Puisque nous parlons de la réalité du marché, quelle est-elle ? C’est compliqué, comme on dirait chez Facebook. Car il y a deux niveaux de lecture. La première, optimiste, consiste à se réjouir du fait que les ventes d’électriques progressent partout, et de façon assez forte, puisqu’au premier semestre 2025, elles font un +25% en Europe et +30% dans le monde. Si la hausse est déjà importante en Allemagne, avec 35% de croissance, les chiffres les plus spectaculaires concernent l’Espagne avec +84%, et plus généralement les pays d’Europe de l’Est comme la République tchèque ou la Pologne, qui enregistrent des croissances supérieures à 60%. Pour être complet, il faut aussi préciser que les ventes de VE en France au premier semestre ont baissé de 6,7%, mais qu’elles ont repris très fortement depuis août, en attente de la relance du leasing social le 30 septembre.
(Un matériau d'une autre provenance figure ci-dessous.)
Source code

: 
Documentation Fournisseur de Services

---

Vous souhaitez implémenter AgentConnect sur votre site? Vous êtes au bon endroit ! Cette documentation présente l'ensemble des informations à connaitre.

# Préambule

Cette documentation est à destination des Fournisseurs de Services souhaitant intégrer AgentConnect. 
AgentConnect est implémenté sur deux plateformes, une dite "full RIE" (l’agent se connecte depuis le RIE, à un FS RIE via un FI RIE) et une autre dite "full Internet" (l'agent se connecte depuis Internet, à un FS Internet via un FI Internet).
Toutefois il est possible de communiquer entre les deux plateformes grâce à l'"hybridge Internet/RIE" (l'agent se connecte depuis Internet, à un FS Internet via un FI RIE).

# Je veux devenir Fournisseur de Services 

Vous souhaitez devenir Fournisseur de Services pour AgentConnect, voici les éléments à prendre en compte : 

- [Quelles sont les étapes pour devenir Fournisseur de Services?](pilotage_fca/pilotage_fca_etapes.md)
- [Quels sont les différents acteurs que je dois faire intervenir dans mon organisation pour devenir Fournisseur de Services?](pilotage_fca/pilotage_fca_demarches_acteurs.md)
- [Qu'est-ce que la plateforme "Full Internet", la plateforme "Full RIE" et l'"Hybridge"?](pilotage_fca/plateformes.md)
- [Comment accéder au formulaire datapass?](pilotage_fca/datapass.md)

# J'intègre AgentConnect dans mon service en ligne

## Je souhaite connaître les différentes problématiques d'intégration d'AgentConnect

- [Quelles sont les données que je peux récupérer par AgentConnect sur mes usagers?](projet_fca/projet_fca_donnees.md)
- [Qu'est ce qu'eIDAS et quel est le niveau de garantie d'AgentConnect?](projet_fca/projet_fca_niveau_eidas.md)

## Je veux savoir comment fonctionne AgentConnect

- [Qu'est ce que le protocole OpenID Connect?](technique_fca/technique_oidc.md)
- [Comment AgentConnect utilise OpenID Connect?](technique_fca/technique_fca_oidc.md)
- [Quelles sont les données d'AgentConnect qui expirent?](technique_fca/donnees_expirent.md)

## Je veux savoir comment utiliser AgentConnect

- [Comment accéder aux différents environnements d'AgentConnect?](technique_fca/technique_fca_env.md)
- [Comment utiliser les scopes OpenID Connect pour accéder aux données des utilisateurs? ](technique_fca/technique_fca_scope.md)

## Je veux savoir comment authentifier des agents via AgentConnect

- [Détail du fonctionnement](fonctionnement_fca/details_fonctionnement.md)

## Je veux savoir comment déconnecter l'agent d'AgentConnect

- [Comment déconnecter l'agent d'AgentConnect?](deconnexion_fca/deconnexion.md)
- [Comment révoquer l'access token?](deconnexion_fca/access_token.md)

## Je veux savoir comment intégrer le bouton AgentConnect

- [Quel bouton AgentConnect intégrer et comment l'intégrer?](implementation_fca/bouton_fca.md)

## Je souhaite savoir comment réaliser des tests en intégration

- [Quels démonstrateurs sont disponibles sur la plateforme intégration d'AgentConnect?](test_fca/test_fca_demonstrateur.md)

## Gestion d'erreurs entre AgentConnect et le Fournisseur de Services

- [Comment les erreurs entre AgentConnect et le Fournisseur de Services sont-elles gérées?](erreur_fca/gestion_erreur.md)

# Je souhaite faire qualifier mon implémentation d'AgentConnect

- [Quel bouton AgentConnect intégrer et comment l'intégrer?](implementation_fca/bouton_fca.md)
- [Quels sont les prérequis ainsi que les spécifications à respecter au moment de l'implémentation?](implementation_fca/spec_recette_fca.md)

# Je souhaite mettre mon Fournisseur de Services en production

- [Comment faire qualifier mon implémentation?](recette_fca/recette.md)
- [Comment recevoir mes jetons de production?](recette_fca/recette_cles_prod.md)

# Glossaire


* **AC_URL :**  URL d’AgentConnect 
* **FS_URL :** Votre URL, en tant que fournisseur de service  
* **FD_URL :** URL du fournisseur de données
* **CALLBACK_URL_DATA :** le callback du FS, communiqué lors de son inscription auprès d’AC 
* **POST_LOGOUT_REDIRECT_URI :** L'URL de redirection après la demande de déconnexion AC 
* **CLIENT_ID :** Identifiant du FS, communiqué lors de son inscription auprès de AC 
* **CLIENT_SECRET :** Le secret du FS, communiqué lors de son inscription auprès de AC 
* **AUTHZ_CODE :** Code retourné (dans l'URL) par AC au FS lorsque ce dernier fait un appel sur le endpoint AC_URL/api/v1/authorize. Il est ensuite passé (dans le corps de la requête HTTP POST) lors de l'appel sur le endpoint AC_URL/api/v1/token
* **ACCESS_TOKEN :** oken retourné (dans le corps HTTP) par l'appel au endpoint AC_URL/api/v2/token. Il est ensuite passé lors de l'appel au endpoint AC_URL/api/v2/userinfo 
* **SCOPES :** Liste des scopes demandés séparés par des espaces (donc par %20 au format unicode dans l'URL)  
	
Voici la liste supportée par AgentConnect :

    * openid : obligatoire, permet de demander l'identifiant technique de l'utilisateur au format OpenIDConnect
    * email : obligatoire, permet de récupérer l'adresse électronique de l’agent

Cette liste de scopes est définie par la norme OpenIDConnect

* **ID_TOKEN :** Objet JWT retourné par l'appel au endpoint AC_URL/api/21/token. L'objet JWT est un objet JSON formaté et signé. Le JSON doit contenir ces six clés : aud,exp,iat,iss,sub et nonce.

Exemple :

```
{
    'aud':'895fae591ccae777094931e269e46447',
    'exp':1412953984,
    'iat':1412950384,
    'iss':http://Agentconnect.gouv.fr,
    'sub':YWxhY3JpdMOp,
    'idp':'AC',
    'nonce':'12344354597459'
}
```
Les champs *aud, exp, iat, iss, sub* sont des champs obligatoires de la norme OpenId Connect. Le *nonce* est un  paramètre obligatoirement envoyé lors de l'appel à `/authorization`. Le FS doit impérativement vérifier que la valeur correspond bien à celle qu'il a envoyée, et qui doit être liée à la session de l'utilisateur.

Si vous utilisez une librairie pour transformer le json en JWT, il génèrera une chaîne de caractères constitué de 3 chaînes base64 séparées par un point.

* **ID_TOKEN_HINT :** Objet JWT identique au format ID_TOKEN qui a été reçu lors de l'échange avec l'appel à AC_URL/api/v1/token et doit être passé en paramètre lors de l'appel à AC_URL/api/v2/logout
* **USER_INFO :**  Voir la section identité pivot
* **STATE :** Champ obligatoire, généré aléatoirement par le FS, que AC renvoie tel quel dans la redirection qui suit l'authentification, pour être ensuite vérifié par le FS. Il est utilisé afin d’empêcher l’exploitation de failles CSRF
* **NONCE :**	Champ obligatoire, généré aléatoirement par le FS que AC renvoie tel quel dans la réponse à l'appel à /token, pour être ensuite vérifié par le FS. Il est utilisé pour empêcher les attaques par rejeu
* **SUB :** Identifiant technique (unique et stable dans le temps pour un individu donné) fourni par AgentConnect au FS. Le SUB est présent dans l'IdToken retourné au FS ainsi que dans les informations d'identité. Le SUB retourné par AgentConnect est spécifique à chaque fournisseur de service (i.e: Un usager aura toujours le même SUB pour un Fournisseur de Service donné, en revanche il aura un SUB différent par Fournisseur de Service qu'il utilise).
Enfin, pour en finir avec les chiffres, sachez que la part des ventes de VE en Europe est de 17,5%, ce qui signifie que presque une voiture neuve sur cinq est électrique.
La deuxième lecture consiste à affirmer que cette croissance n’est pas assez rapide, et, qu’à ce rythme, nous n’atteindrons pas l’objectif (ou la projection, différente selon les sources) de 100% de ventes de VE neufs à partir de 2035. Ajoutées aux problématiques d’investissements et de rentabilité, ce sont ces considérations qui incitent les constructeurs à lever le pied sur l’électrique pour encore soigner leur clientèle thermique pour quelques années. C’est juste un pas de côté temporaire, en aucun cas un abandon, puisque de toute façon ils n’ont pas le choix.
Mais attention, cette attitude pragmatique et prudente de « bonne gestion » risque cependant de les enfermer dans une sorte de statu quo pouvant leur coûter cher dans dix ans, alors que la concurrence chinoise se fait de plus en plus présente, et pressante. Il est également à noter que des marques comme Kia ou Polestar annoncent clairement leur volonté de ne pas renoncer à leur objectif et à leur agenda qui consiste à tout miser sur l’électrique dans les prochaines années. Chez Mercedes, malgré des annonces assez contradictoires de la direction, on prépare pas moins de 16 modèles électriques dans les deux ans qui viennent.
Quoi qu’il en soit, il est faux de prétendre que les constructeurs renoncent à l’électrique. Ceux qui le font jouent avec le feu, et avec leur crédibilité.